If you want to go from fat to fab abs, new research shows that what you eat is just as important as how — or even how much — you work out.

Diet Tips

  • To ditch the fat and show off firm, beautiful abs, you need to eat at least 25 grams of fibre daily.
  • Opt for a sensible amount of high-quality healthy carbs – For flatter abs, make carbs 45–65% (202–292 grams based on an 1,800-calorie diet) of your total daily calories. Balance is important here, so don’t go below 45% (202 grams), or above 65 percent (292 grams), which can lead to water retention, bloating and temporary weight gain that shows up in your middle.
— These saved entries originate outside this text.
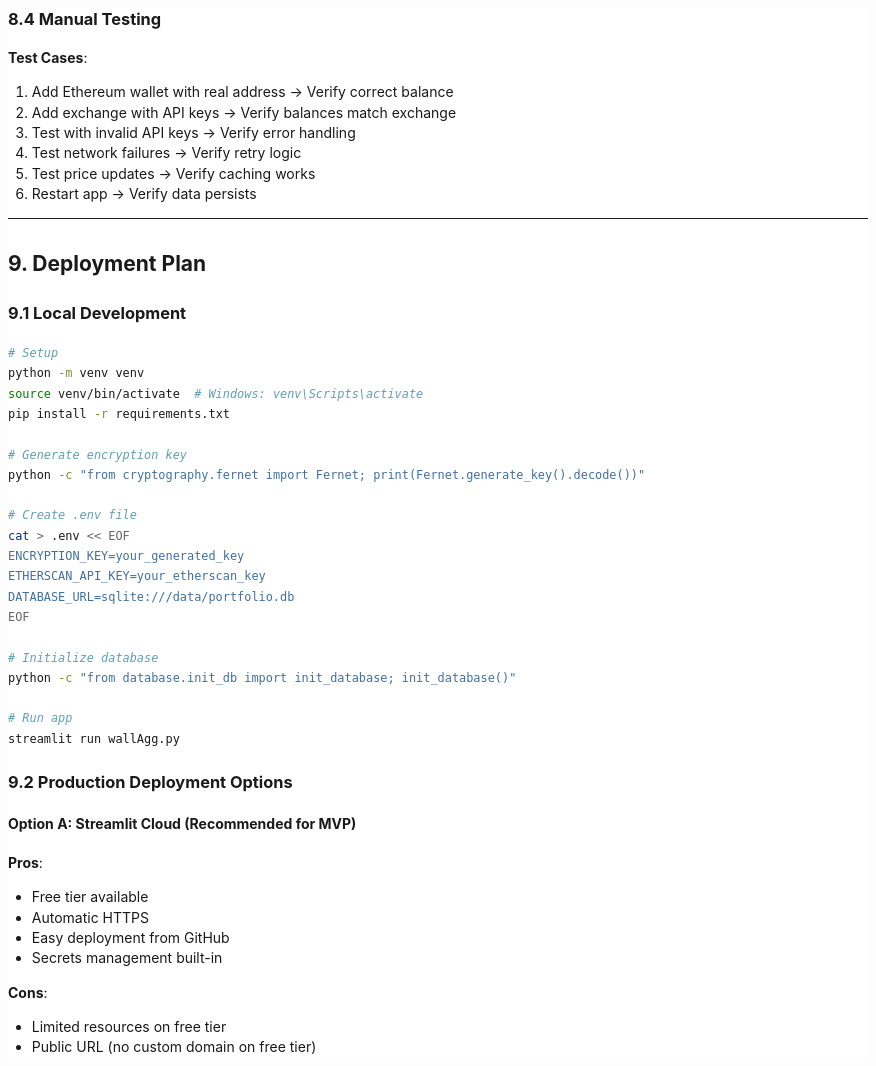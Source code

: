 ### 8.4 Manual Testing

**Test Cases**:
1. Add Ethereum wallet with real address → Verify correct balance
2. Add exchange with API keys → Verify balances match exchange
3. Test with invalid API keys → Verify error handling
4. Test network failures → Verify retry logic
5. Test price updates → Verify caching works
6. Restart app → Verify data persists

---

## 9. Deployment Plan

### 9.1 Local Development

```bash
# Setup
python -m venv venv
source venv/bin/activate  # Windows: venv\Scripts\activate
pip install -r requirements.txt

# Generate encryption key
python -c "from cryptography.fernet import Fernet; print(Fernet.generate_key().decode())"

# Create .env file
cat > .env << EOF
ENCRYPTION_KEY=your_generated_key
ETHERSCAN_API_KEY=your_etherscan_key
DATABASE_URL=sqlite:///data/portfolio.db
EOF

# Initialize database
python -c "from database.init_db import init_database; init_database()"

# Run app
streamlit run wallAgg.py
```

### 9.2 Production Deployment Options

#### Option A: Streamlit Cloud (Recommended for MVP)
**Pros**:
- Free tier available
- Automatic HTTPS
- Easy deployment from GitHub
- Secrets management built-in

**Cons**:
- Limited resources on free tier
- Public URL (no custom domain on free tier)
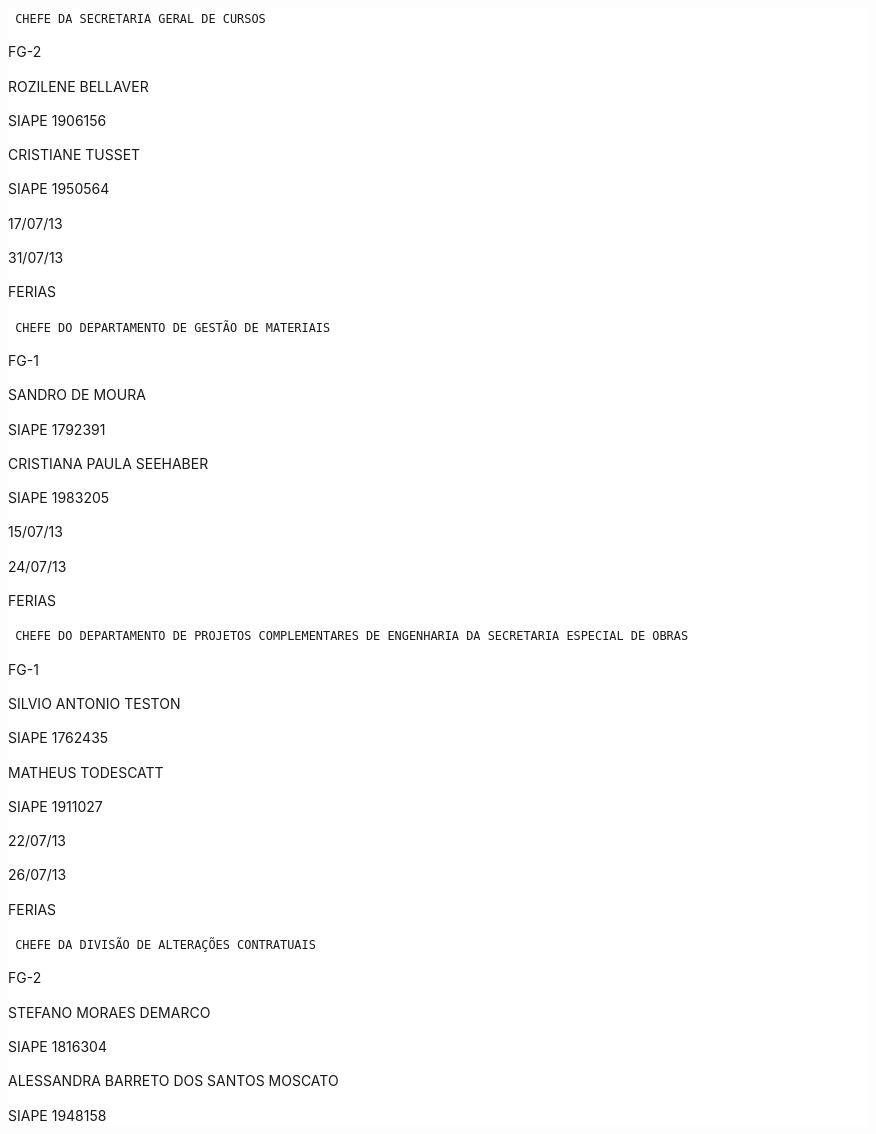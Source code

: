      CHEFE DA SECRETARIA GERAL DE CURSOS

   FG-2

   ROZILENE BELLAVER

 SIAPE 1906156

   CRISTIANE TUSSET

 SIAPE 1950564

   17/07/13

   31/07/13

   FERIAS

     CHEFE DO DEPARTAMENTO DE GESTÃO DE MATERIAIS

   FG-1

   SANDRO DE MOURA

 SIAPE 1792391

   CRISTIANA PAULA SEEHABER

 SIAPE 1983205

   15/07/13

   24/07/13

   FERIAS

     CHEFE DO DEPARTAMENTO DE PROJETOS COMPLEMENTARES DE ENGENHARIA DA SECRETARIA ESPECIAL DE OBRAS

   FG-1

   SILVIO ANTONIO TESTON

 SIAPE 1762435

   MATHEUS TODESCATT

 SIAPE 1911027

   22/07/13

   26/07/13

   FERIAS

     CHEFE DA DIVISÃO DE ALTERAÇÕES CONTRATUAIS

   FG-2

   STEFANO MORAES DEMARCO

 SIAPE 1816304

   ALESSANDRA BARRETO DOS SANTOS MOSCATO

 SIAPE 1948158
  • Drinking more water can help to flush sodium out of the body, and that reduces the bloat. An easy way to tell if you’re drinking enough is by checking the colour and quantity of your urine. If it’s pale yellow and high volume, you’re doing OK. If it’s dark and scant and/or you’re thirsty, you’re very likely to be dehydrated.
  • Sodium is essential for regulating body fluids and blood pressure as well as for nerve transmission, muscle function and absorption of important nutrients.
    The average woman needs only 500 milligrams of sodium a day and even a small amount of excess sodium causes bloating.
  • By eating light at night you’ll receive a double benefit: You’ll wake up with a flatter tummy, and you’ll also have a better appetite for a fibre-rich breakfast, which sets you up for a day of healthful eating.